ECB’s Schnabel: ECB Has Large Set of Tools, None Fully Deployed
21 March 2020
21st March 2020
By David Barwick - FRANKFURT (EconoStream) – The European Central Bank has many instruments available to counter the current crisis and has not yet fully deployed any of them, ECB Executive Board member Isabel Schnabel said over the weekend.
In an interview with German weekly Frankfurter Allgemeine Sonntagszeitung, a text of which the ECB made available, Schnabel suggested that a pending legal challenge to the ECB’s bond purchases would be no obstacle to ECB action given the proportionality of the latter.
“The ECB is in the comfortable position of having a large set of tools, none of which has been used to its full extent,” she asserted. “We stand ready to take further measures if needed to fulfil our mandate.”
The ECB’s options include key interest rates, liquidity provision to banks and its various asset purchase programs, all of which can be called on if financing conditions need support, she said.
“That is immensely important during such a crisis,” she added. “The claim that central banks have run out of tools simply doesn’t match up to the facts.”
With Germany’s constitutional court having postponed to May a decision on the legality of ECB bond purchases during the euro crisis, measures taken now must be “proportionate” to the problems, Scnabel said.
“Given the severity of this crisis and the threat of massive economic damage, our monetary policy decisions are in my view appropriate,” she said.
Schnabel agreed that crisis bonds issued jointly by Eurozone member states “could help,” saying she could picture “one-off ‘corona bonds.’”
Fiscal policy measures would determine the success of the ECB’s actions to counter what is “ultimately a European problem,” she said. “It is up to politicians to decide.”
The crisis cannot be allowed to spread to banks, Schnabel said.
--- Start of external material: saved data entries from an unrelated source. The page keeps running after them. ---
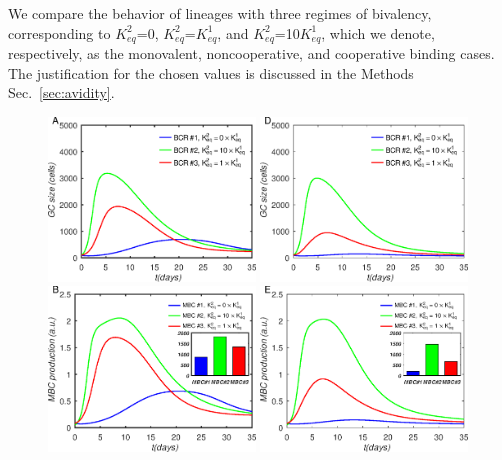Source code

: \documentclass[utf8]{frontiersHLTH}%
\newcommand{\mk}[1]{} %
\newcommand{\comment}[1]{} %
\newcommand{\Sec}[1]{Sec.~\ref{sec:#1}}
\renewcommand{\sec}[1]{\Sec{#1}}
\newcommand{\hfig}[1]{#1} %
\begin{document}
We compare the behavior
of lineages with three regimes of bivalency, corresponding to $K^2_{eq}$=0,
$K^2_{eq}$=$K^1_{eq}$, and $K^2_{eq}$=10$K^1_{eq}$, which we denote,
respectively, as the monovalent, noncooperative, and cooperative binding
cases. The justification for the chosen values is discussed in the Methods \sec{avidity}.
%
\mk{[Would put in SI.]}\comment{moved to methods}
\hfig{
\begin{figure}
\centering
\includegraphics[width=0.49\textwidth]{../fig4abc/gcsize.eps}
\includegraphics[width=0.49\textwidth]{../fig4def/gcsize.eps}
\includegraphics[width=0.49\textwidth]{../fig4abc/dmbc.eps}
\includegraphics[width=0.49\textwidth]{../fig4def/dmbc.eps}

\end{figure}}
\end{document}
These are fortunately in much better position now to withstand turmoil than they were pre-2008, but “no one could have imagined” the current scenario, she said.
Were it to come to mass bankruptcies, this would impact banks, but the issue is often one of scarce liquidity, which “politicians can deal with,” she said. “The decisive factor is how long the crisis persists.”
Schnabel called “a little out of place” a guest commentary in the March 15 edition of the paper urging that the ECB signal its intention to tighten monetary policy post-crisis.
“We are looking at what might well be one of the worst economic crises of all time,” she argued. “It seems inappropriate to be talking about raising interest rates now.”
The ECB’s asset purchases, which it expanded as part of a package of anti-crisis measures, continue to reflect Eurosystem member countries’ capital share, she said. “But we need more flexibility now, over time as well as across countries and asset classes, in order to tackle the situation appropriately.”